WHAT YOU NEED TO DO:
Only the number is requested. Tally the lines of the data that hold the string "name".

SUPPLIED INFORMATION:
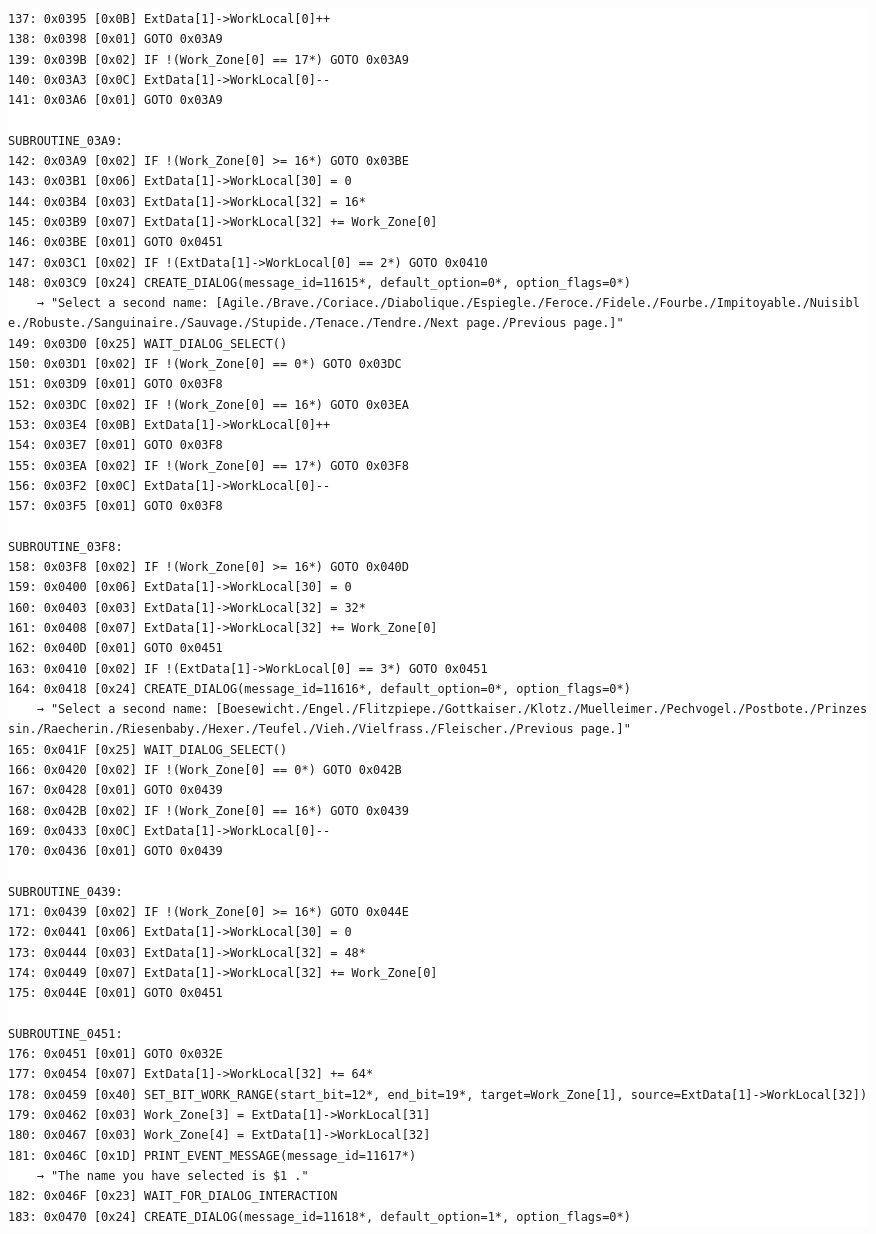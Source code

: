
 ```
137: 0x0395 [0x0B] ExtData[1]->WorkLocal[0]++
138: 0x0398 [0x01] GOTO 0x03A9
139: 0x039B [0x02] IF !(Work_Zone[0] == 17*) GOTO 0x03A9
140: 0x03A3 [0x0C] ExtData[1]->WorkLocal[0]--
141: 0x03A6 [0x01] GOTO 0x03A9

SUBROUTINE_03A9:
142: 0x03A9 [0x02] IF !(Work_Zone[0] >= 16*) GOTO 0x03BE
143: 0x03B1 [0x06] ExtData[1]->WorkLocal[30] = 0
144: 0x03B4 [0x03] ExtData[1]->WorkLocal[32] = 16*
145: 0x03B9 [0x07] ExtData[1]->WorkLocal[32] += Work_Zone[0]
146: 0x03BE [0x01] GOTO 0x0451
147: 0x03C1 [0x02] IF !(ExtData[1]->WorkLocal[0] == 2*) GOTO 0x0410
148: 0x03C9 [0x24] CREATE_DIALOG(message_id=11615*, default_option=0*, option_flags=0*)
    → "Select a second name: [Agile./Brave./Coriace./Diabolique./Espiegle./Feroce./Fidele./Fourbe./Impitoyable./Nuisible./Robuste./Sanguinaire./Sauvage./Stupide./Tenace./Tendre./Next page./Previous page.]"
149: 0x03D0 [0x25] WAIT_DIALOG_SELECT()
150: 0x03D1 [0x02] IF !(Work_Zone[0] == 0*) GOTO 0x03DC
151: 0x03D9 [0x01] GOTO 0x03F8
152: 0x03DC [0x02] IF !(Work_Zone[0] == 16*) GOTO 0x03EA
153: 0x03E4 [0x0B] ExtData[1]->WorkLocal[0]++
154: 0x03E7 [0x01] GOTO 0x03F8
155: 0x03EA [0x02] IF !(Work_Zone[0] == 17*) GOTO 0x03F8
156: 0x03F2 [0x0C] ExtData[1]->WorkLocal[0]--
157: 0x03F5 [0x01] GOTO 0x03F8

SUBROUTINE_03F8:
158: 0x03F8 [0x02] IF !(Work_Zone[0] >= 16*) GOTO 0x040D
159: 0x0400 [0x06] ExtData[1]->WorkLocal[30] = 0
160: 0x0403 [0x03] ExtData[1]->WorkLocal[32] = 32*
161: 0x0408 [0x07] ExtData[1]->WorkLocal[32] += Work_Zone[0]
162: 0x040D [0x01] GOTO 0x0451
163: 0x0410 [0x02] IF !(ExtData[1]->WorkLocal[0] == 3*) GOTO 0x0451
164: 0x0418 [0x24] CREATE_DIALOG(message_id=11616*, default_option=0*, option_flags=0*)
    → "Select a second name: [Boesewicht./Engel./Flitzpiepe./Gottkaiser./Klotz./Muelleimer./Pechvogel./Postbote./Prinzessin./Raecherin./Riesenbaby./Hexer./Teufel./Vieh./Vielfrass./Fleischer./Previous page.]"
165: 0x041F [0x25] WAIT_DIALOG_SELECT()
166: 0x0420 [0x02] IF !(Work_Zone[0] == 0*) GOTO 0x042B
167: 0x0428 [0x01] GOTO 0x0439
168: 0x042B [0x02] IF !(Work_Zone[0] == 16*) GOTO 0x0439
169: 0x0433 [0x0C] ExtData[1]->WorkLocal[0]--
170: 0x0436 [0x01] GOTO 0x0439

SUBROUTINE_0439:
171: 0x0439 [0x02] IF !(Work_Zone[0] >= 16*) GOTO 0x044E
172: 0x0441 [0x06] ExtData[1]->WorkLocal[30] = 0
173: 0x0444 [0x03] ExtData[1]->WorkLocal[32] = 48*
174: 0x0449 [0x07] ExtData[1]->WorkLocal[32] += Work_Zone[0]
175: 0x044E [0x01] GOTO 0x0451

SUBROUTINE_0451:
176: 0x0451 [0x01] GOTO 0x032E
177: 0x0454 [0x07] ExtData[1]->WorkLocal[32] += 64*
178: 0x0459 [0x40] SET_BIT_WORK_RANGE(start_bit=12*, end_bit=19*, target=Work_Zone[1], source=ExtData[1]->WorkLocal[32])
179: 0x0462 [0x03] Work_Zone[3] = ExtData[1]->WorkLocal[31]
180: 0x0467 [0x03] Work_Zone[4] = ExtData[1]->WorkLocal[32]
181: 0x046C [0x1D] PRINT_EVENT_MESSAGE(message_id=11617*)
    → "The name you have selected is $1 ."
182: 0x046F [0x23] WAIT_FOR_DIALOG_INTERACTION
183: 0x0470 [0x24] CREATE_DIALOG(message_id=11618*, default_option=1*, option_flags=0*)
```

REPLY TO THE TASK:
3